# I give you my service! (Watering) [OPEN]



## Wiimfiuser (May 3, 2020)

I am opening my own business where I water people's plants when available, payment is Bells or NMT, but occasionally will do it for free.

Ask on here and if I can, I'll message you.

_________
Triple System.
Triple system works when every 3 times I do a specific player they get the third time absolutely free! On special occasions ( birthdays, ac weddings, parties, etc. ), I'll water for free!

:3

Have fun!



Times 

 07:00 (AM) Until 08:00 (AM) UK Time 


 15:30 (3:30pm) Until 19:00 (7pm) UK Time


----------



## MayorBenjamin (May 3, 2020)

What sort of prices are you charging?


----------



## Wiimfiuser (May 3, 2020)

Anything in NMT, but bells are 5000+.

	Post automatically merged: May 3, 2020

Occasionally, it's free.

	Post automatically merged: May 3, 2020

Lastly, I may require players to give/craft me a watering can, and I'll return it if needed.

	Post automatically merged: May 3, 2020


----------



## -Zora- (May 3, 2020)

I can give you 50k to water my flowers as I have a TON if you're willing


----------



## Wiimfiuser (May 3, 2020)

Deal, but do you mind giving me a can to use? Also- Dodo Code? DM me it please.


----------



## Wiimfiuser (May 6, 2020)

Bump!


----------



## mistakenolive (May 6, 2020)

Would you do 30k?


----------



## Wiimfiuser (May 6, 2020)

mistakenolive said:


> Would you do 30k?


Sure! Just pm me your Dodo code.


----------



## Wiimfiuser (May 6, 2020)

Bump.


----------



## Bunnybea (May 6, 2020)

Pming you


----------



## Biancasbotique (May 6, 2020)

99k


----------



## Wiimfiuser (May 6, 2020)

Biancasbotique said:


> 99k


Okay! Want them watered now or tomorrow?


----------



## Biancasbotique (May 6, 2020)

are u gonna be on at 5?


----------



## Wiimfiuser (May 6, 2020)

Biancasbotique said:


> are u gonna be on at 5?


What time zone?

	Post automatically merged: May 6, 2020

Also in like half an hour my phone shuts down


----------



## MayorJessiLissy (May 6, 2020)

Hi would you water for 2NMT?


----------



## Wiimfiuser (May 7, 2020)

MayorJessiLissy said:


> Hi would you water for 2NMT?


If you're available now until 8AM and after 3PM UK time then sure

	Post automatically merged: May 7, 2020

Bump


----------



## Wiimfiuser (May 12, 2020)

Bump!


----------



## Wiimfiuser (May 18, 2020)

Bump!

NEWS!

Today is museum day! Taking all requests for free!
You can tip if you want to but it is not necessary.
Thank you!


----------



## Holysub (May 18, 2020)

Hi, are you still available?


----------



## Wiimfiuser (May 18, 2020)

Holysub said:


> Hi, are you still available?


Yes, in fact, I am! Today is free, too.


----------



## Holysub (May 18, 2020)

Wiimfiuser said:


> Yes, in fact, I am! Today is free, too.

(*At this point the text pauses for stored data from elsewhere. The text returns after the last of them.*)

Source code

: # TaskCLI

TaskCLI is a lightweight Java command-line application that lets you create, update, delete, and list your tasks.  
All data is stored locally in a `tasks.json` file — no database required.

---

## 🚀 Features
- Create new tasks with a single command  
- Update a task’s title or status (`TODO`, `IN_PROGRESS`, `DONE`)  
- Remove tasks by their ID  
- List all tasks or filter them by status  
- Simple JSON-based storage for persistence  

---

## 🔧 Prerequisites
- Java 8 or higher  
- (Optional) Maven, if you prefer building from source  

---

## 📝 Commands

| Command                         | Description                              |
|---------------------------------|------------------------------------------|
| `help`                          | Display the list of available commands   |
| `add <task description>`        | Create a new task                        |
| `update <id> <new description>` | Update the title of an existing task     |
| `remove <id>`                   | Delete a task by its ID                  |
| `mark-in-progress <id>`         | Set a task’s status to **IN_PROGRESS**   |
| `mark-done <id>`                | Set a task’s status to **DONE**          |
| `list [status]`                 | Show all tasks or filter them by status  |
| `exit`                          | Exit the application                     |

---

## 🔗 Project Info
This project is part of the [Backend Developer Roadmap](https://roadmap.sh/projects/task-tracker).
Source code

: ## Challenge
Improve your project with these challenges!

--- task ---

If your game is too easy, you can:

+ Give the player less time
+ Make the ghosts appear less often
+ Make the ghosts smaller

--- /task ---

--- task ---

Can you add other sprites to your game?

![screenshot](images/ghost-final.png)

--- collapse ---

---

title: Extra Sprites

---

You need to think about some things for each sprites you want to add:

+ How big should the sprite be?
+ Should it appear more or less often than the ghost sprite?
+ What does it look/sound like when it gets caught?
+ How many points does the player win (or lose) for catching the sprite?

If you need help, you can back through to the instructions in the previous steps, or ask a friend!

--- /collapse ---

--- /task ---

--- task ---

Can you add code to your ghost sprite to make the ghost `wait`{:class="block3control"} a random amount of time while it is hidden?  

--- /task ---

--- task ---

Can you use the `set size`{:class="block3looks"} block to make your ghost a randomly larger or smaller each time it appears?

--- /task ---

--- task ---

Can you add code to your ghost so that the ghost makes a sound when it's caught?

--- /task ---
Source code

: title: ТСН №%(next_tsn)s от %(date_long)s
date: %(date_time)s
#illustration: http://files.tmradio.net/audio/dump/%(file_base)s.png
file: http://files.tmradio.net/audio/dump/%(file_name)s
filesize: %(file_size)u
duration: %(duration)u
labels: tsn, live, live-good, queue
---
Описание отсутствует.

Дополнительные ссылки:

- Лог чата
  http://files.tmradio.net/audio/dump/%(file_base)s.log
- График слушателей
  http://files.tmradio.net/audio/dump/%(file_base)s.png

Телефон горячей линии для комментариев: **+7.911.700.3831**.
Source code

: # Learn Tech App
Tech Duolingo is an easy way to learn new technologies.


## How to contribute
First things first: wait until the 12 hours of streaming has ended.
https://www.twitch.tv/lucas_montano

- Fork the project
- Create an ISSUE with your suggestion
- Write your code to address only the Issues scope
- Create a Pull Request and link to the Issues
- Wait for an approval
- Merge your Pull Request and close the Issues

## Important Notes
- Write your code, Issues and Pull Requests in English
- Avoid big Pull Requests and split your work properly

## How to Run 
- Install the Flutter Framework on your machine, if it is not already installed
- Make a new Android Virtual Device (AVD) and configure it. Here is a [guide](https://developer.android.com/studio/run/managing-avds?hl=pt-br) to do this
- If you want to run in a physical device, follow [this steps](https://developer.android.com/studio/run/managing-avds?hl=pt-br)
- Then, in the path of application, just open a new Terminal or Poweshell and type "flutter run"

Sweet! I'll send you a dodo code! There is a can by the airport you can use


----------



## Wiimfiuser (May 18, 2020)

Holysub said:


> Sweet! I'll send you a dodo code! There is a can by the airport you can use


Perfect! Happy to help.


----------



## Wiimfiuser (May 19, 2020)

The Museum Day free watering is over.


Thank you for listening!


----------



## charlie_moo_ (May 20, 2020)

Can I book you for 6:30pm today?    I pay 50k IGBs or 5tbt


----------



## Wiimfiuser (May 20, 2020)

charlie_moo_ said:


> Can I book you for 6:30pm today?    I pay 50k IGBs or 5tbt


Is this UK time? I need a specified time zone so I can translate the time.


----------



## charlie_moo_ (May 20, 2020)

Wiimfiuser said:


> Is this UK time? I need a specified time zone so I can translate the time.


Yes it is


----------



## Wiimfiuser (May 20, 2020)

charlie_moo_ said:


> Yes it is


I'll check, cause I'm going out later.

If I cant, you can reserve a spot for tomorrow!

	Post automatically merged: May 20, 2020

I think I might have time, but that might be decided later- hopefully I can!


----------



## charlie_moo_ (May 20, 2020)

Awesome! Dont worry about today then as iv just had a few more offers come in but I'll deffo keep you for tomo  same time if that's alright


----------



## Wiimfiuser (May 20, 2020)

charlie_moo_ said:


> Awesome! Dont worry about today then as iv just had a few more offers come in but I'll deffo keep you for tomo  same time if that's alright


That's fine!

Also, you might be aware of my system if you've read the post.


Same time should be okay!


----------